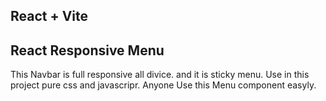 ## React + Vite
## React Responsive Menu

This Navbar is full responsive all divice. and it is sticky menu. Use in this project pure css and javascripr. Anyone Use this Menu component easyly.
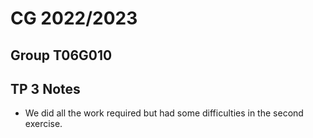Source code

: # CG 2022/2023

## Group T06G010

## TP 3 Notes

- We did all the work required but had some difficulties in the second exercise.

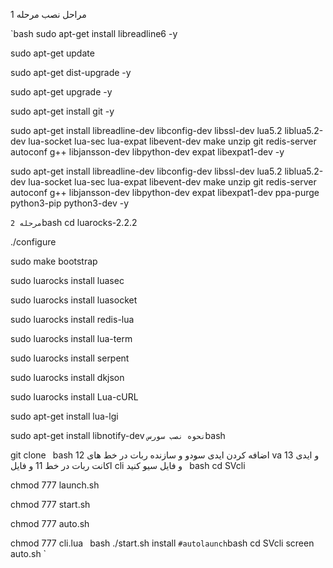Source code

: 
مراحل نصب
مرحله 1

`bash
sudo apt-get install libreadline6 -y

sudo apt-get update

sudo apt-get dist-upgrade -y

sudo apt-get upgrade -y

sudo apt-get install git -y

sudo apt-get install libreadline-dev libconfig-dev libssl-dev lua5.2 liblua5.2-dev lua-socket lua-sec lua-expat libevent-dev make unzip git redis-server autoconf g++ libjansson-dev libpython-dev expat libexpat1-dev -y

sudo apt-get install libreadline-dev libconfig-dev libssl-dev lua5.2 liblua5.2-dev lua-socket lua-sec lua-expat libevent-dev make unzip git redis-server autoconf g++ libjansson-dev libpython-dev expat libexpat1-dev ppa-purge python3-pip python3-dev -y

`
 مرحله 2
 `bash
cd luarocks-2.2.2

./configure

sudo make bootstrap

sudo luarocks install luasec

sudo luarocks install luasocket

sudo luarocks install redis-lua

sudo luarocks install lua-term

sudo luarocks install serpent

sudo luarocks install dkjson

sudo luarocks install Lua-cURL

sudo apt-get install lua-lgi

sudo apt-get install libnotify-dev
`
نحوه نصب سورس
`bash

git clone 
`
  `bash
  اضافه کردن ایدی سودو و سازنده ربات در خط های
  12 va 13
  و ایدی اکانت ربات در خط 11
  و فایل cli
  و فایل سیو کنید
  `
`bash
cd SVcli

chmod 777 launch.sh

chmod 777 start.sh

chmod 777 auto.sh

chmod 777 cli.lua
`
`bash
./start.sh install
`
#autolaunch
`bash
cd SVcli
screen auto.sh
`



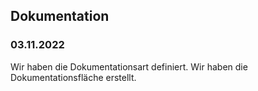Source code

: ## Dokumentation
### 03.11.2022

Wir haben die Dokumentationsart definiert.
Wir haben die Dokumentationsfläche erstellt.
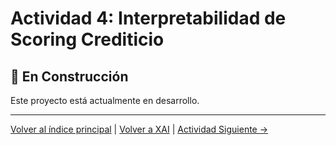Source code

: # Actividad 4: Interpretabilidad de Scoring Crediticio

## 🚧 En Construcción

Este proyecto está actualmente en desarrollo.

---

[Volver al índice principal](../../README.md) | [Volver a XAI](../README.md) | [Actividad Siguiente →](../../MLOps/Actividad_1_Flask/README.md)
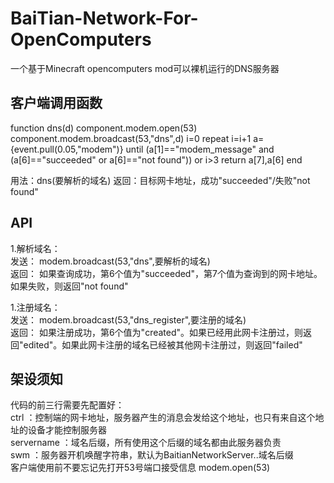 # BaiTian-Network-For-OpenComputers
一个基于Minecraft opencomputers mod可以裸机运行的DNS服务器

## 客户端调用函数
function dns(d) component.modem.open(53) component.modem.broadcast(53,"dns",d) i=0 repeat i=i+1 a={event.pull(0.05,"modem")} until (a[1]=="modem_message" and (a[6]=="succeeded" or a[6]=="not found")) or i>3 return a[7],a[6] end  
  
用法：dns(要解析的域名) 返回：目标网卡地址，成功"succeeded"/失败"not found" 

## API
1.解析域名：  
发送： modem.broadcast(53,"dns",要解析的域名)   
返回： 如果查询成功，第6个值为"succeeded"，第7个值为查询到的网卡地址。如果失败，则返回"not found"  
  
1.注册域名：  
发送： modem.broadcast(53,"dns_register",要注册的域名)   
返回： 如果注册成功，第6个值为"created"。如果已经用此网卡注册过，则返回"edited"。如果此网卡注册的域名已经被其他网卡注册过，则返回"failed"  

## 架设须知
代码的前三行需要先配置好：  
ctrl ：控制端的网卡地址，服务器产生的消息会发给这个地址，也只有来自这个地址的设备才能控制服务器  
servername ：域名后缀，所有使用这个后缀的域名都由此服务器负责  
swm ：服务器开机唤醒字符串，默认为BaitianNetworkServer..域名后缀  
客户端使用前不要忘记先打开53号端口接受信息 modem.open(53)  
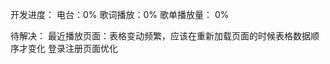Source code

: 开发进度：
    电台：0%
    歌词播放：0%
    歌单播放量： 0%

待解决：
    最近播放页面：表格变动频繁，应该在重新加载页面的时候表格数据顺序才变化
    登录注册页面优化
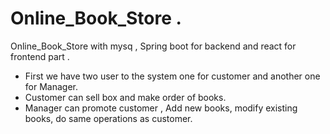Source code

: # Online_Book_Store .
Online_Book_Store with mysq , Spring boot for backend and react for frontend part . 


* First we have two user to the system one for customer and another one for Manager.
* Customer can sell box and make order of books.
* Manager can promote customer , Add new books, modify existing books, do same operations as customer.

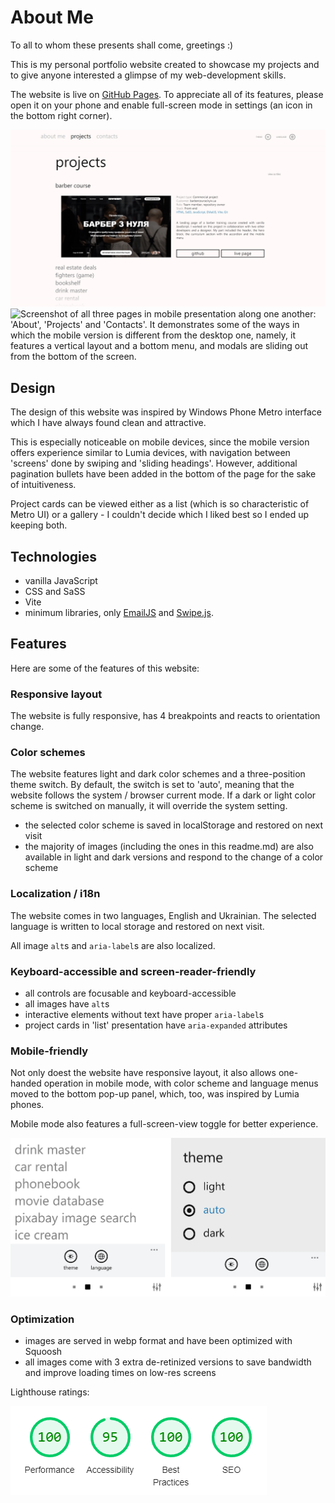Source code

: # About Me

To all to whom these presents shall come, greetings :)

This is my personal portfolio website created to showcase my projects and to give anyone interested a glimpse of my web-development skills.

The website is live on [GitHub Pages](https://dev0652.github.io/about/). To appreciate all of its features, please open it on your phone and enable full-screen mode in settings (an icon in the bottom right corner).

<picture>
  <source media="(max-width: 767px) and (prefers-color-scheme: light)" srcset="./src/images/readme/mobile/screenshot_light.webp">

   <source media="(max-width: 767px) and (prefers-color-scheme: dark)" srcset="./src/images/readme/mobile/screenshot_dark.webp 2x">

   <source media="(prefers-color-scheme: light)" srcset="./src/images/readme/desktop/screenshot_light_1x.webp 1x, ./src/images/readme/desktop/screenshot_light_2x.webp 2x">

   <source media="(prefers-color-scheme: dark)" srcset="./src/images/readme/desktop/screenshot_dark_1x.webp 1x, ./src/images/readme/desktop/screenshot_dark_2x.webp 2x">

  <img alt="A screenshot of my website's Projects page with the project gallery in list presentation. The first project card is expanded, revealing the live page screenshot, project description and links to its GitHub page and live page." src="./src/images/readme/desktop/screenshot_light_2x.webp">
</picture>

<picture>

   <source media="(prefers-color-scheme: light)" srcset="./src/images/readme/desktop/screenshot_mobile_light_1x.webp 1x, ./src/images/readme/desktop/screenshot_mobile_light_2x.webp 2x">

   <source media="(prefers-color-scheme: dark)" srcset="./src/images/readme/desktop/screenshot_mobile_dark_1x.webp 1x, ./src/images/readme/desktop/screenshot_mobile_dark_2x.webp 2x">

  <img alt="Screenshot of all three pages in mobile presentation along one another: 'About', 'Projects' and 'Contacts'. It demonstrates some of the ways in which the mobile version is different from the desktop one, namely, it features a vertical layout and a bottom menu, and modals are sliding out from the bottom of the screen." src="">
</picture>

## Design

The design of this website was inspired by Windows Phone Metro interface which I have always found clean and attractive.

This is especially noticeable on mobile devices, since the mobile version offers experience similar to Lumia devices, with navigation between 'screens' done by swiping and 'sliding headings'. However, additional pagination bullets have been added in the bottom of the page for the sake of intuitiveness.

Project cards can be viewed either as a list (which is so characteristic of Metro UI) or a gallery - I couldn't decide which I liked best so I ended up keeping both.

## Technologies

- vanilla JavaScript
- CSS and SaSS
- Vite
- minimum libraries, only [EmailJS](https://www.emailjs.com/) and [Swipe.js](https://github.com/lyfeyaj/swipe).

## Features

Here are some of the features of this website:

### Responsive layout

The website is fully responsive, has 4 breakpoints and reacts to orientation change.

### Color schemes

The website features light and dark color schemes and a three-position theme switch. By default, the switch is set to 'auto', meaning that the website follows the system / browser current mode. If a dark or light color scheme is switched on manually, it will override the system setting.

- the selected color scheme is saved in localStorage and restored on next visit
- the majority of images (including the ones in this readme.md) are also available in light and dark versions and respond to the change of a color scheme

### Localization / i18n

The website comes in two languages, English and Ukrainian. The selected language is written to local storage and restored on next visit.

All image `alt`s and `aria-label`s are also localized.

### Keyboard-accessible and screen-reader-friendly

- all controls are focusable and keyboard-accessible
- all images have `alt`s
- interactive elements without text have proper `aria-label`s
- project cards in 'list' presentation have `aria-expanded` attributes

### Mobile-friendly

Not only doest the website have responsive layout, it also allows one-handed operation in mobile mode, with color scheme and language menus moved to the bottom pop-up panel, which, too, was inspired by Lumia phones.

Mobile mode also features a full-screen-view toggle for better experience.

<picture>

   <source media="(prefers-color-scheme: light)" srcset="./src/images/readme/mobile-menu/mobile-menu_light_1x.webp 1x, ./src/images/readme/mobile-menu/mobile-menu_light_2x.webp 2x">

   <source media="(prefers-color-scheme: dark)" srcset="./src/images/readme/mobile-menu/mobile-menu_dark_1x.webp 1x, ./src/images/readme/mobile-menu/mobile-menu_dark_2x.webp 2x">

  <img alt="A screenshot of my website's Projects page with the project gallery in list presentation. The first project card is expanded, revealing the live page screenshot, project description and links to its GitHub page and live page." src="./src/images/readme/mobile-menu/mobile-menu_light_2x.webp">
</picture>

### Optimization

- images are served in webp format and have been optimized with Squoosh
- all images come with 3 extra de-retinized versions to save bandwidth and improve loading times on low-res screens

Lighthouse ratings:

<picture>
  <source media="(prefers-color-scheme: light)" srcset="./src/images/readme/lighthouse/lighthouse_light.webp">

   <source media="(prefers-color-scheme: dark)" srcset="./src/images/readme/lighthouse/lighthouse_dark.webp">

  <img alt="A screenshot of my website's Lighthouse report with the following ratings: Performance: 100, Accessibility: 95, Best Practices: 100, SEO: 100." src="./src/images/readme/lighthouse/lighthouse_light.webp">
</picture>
--------------------------------
### What you need to do
Set down precisely the lines above between the line holding "- the selected" and the line holding "### Localization / i18n", inclusive, and nothing beyond them.

### Written solution
- the selected color scheme is saved in localStorage and restored on next visit
- the majority of images (including the ones in this readme.md) are also available in light and dark versions and respond to the change of a color scheme

### Localization / i18n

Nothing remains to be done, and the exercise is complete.